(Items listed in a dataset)
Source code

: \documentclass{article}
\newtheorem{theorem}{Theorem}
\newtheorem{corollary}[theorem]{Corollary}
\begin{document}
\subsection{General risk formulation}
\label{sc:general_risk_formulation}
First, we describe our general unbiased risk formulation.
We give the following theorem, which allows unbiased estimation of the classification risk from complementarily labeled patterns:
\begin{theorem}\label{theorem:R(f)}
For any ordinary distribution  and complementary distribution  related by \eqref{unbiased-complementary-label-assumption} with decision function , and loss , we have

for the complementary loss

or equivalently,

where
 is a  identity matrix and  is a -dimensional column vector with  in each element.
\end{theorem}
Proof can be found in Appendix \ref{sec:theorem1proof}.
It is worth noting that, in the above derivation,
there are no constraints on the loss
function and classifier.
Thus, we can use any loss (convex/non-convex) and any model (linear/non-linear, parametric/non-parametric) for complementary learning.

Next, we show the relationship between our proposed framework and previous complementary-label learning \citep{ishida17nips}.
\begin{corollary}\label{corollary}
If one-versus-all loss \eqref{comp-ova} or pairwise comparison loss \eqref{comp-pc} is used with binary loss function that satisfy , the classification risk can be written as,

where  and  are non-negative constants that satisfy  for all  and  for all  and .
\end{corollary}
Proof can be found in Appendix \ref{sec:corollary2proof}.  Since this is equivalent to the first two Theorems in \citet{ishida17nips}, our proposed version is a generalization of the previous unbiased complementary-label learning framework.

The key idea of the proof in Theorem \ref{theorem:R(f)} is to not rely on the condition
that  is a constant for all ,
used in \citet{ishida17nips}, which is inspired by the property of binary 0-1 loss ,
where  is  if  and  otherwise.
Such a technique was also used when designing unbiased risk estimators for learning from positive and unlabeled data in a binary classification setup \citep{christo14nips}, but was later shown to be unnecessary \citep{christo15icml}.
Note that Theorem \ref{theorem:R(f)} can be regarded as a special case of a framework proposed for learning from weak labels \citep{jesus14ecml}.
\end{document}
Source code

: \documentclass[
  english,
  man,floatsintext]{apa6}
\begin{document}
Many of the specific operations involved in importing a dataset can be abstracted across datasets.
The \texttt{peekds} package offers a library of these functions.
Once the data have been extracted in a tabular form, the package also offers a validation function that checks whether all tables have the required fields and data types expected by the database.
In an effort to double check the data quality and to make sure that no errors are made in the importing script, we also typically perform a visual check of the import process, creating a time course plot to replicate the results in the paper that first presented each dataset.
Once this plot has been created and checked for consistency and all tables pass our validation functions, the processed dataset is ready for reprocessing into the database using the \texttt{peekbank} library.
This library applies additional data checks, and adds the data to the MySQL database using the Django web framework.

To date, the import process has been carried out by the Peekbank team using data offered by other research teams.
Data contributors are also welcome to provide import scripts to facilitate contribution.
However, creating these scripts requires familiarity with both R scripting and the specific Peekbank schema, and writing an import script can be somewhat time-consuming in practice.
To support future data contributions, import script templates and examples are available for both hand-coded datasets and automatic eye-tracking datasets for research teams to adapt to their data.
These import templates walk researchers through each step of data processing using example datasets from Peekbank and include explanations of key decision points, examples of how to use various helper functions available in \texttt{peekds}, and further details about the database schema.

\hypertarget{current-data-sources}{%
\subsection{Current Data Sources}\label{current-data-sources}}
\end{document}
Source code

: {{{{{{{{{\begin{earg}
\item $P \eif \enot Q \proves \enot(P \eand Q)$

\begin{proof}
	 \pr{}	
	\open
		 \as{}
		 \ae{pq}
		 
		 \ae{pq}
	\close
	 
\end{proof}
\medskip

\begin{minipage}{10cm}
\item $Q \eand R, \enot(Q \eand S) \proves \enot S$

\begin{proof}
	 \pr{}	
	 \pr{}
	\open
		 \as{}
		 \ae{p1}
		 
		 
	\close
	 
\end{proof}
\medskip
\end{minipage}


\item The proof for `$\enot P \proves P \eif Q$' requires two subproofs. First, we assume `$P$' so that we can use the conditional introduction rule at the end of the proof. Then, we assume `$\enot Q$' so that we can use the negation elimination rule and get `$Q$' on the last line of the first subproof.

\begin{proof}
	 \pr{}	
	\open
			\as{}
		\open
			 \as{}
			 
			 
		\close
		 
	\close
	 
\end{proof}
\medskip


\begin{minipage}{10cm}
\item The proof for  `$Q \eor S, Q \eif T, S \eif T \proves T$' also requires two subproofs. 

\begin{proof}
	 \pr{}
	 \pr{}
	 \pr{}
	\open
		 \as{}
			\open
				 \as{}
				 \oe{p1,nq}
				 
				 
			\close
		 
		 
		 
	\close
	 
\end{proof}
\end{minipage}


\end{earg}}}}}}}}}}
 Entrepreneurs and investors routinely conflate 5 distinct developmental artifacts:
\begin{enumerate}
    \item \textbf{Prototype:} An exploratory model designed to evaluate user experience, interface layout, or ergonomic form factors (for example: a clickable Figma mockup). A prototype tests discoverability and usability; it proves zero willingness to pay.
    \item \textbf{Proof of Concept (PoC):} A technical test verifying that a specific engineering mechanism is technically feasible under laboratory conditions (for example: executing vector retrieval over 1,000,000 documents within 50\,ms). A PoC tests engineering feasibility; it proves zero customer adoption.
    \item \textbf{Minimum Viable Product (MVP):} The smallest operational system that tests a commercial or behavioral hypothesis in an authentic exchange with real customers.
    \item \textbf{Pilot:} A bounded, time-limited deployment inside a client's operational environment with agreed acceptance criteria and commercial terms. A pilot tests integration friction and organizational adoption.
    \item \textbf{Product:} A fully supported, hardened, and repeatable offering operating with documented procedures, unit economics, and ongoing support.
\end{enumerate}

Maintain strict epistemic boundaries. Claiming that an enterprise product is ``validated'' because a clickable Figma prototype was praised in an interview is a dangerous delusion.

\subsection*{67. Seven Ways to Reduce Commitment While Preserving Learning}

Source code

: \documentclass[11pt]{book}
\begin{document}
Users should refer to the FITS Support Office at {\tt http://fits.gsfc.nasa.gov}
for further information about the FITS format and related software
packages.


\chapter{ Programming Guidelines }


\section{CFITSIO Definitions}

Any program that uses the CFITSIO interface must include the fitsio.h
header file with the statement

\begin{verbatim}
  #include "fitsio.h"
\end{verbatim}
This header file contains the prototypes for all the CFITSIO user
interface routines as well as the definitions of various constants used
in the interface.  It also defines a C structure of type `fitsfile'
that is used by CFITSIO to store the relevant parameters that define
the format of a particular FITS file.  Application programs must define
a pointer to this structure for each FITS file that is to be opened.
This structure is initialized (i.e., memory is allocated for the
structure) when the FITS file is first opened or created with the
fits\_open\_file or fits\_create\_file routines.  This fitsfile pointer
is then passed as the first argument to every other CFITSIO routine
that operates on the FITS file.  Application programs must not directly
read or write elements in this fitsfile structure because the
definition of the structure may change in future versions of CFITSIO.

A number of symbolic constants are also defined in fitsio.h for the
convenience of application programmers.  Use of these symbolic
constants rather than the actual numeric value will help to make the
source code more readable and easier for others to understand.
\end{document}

WORK TASK => Copy all lines from the data that hold the word "subproofs".

ANSWER SPACE =>
\item The proof for `$\enot P \proves P \eif Q$' requires two subproofs. First, we assume `$P$' so that we can use the conditional introduction rule at the end of the proof. Then, we assume `$\enot Q$' so that we can use the negation elimination rule and get `$Q$' on the last line of the first subproof.
\item The proof for  `$Q \eor S, Q \eif T, S \eif T \proves T$' also requires two subproofs. 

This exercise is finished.